ABC’s Favorite Reads 2013, part 5: Maarten, Steven, Tom

It’s my favorite part of the blogging year: our favorite reads! The ABC staff has looked through all the books and magazines they’ve read over the past year, or games they played, or stationery they used, and picked out their top 5 (or 4, or 8). Every single item in these posts comes highly recommended, and we hope to add some ideas to your 2014 reading list.

Of course, we always love reading tips ourselves, too, and so we hope you will send in YOUR favorite reads of 2013 to us. They don’t have to be books published in 2013, just read in 2013. Please mail your Top 5 (and why these books were so good) to by December 31st, and don’t forget to include your home address so we can send you an ABC gift certificate in the new year as a thank you. As has become a tradition, your Top 5s will be published in January.

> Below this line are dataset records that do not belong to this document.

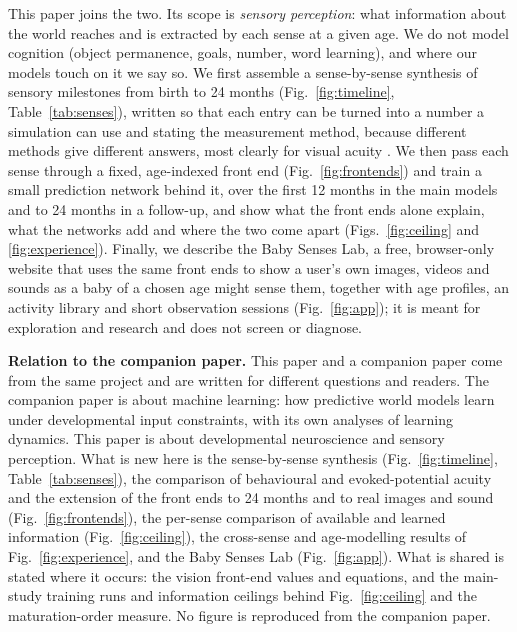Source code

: \documentclass{article}
\begin{document}
This paper joins the two. Its scope is \emph{sensory perception}: what information about the world reaches and is extracted by each sense at a given age. We do not model cognition (object permanence, goals, number, word learning), and where our models touch on it we say so. We first assemble a sense-by-sense synthesis of sensory milestones from birth to 24 months (Fig.~\ref{fig:timeline}, Table~\ref{tab:senses}), written so that each entry can be turned into a number a simulation can use and stating the measurement method, because different methods give different answers, most clearly for visual acuity \autocite{dobson1978visual}. We then pass each sense through a fixed, age-indexed front end (Fig.~\ref{fig:frontends}) and train a small prediction network behind it, over the first 12 months in the main models and to 24 months in a follow-up, and show what the front ends alone explain, what the networks add and where the two come apart (Figs.~\ref{fig:ceiling} and \ref{fig:experience}). Finally, we describe the Baby Senses Lab, a free, browser-only website that uses the same front ends to show a user's own images, videos and sounds as a baby of a chosen age might sense them, together with age profiles, an activity library and short observation sessions (Fig.~\ref{fig:app}); it is meant for exploration and research and does not screen or diagnose.

\noindent\textbf{Relation to the companion paper.} This paper and a companion paper \autocite{mohapatra2026learn} come from the same project and are written for different questions and readers. The companion paper is about machine learning: how predictive world models learn under developmental input constraints, with its own analyses of learning dynamics. This paper is about developmental neuroscience and sensory perception. What is new here is the sense-by-sense synthesis (Fig.~\ref{fig:timeline}, Table~\ref{tab:senses}), the comparison of behavioural and evoked-potential acuity and the extension of the front ends to 24 months and to real images and sound (Fig.~\ref{fig:frontends}), the per-sense comparison of available and learned information (Fig.~\ref{fig:ceiling}), the cross-sense and age-modelling results of Fig.~\ref{fig:experience}, and the Baby Senses Lab (Fig.~\ref{fig:app}). What is shared is stated where it occurs: the vision front-end values and equations, and the main-study training runs and information ceilings behind Fig.~\ref{fig:ceiling} and the maturation-order measure. No figure is reproduced from the companion paper.
\end{document}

This fifth Favorite Reads post comes courtesy of


Our Maarten-of-the-no-lists

Once again, true to form, I ‘refuse’ to make a list per se. A book can of course be good, even better than another one, but since I read different genres, no hierarchical list is possible.

So here are a few books I’ve read this year that deserve mentioning.

To start with different genres of fiction, I cannot ignore a couple of my favourite writers. Good old Remco Campert’s latest – hopefully not last! – Hotel du Nord was again impressive. A beautifully written story about a man who wishes to escape (his) life, which is, as we all know, impossible.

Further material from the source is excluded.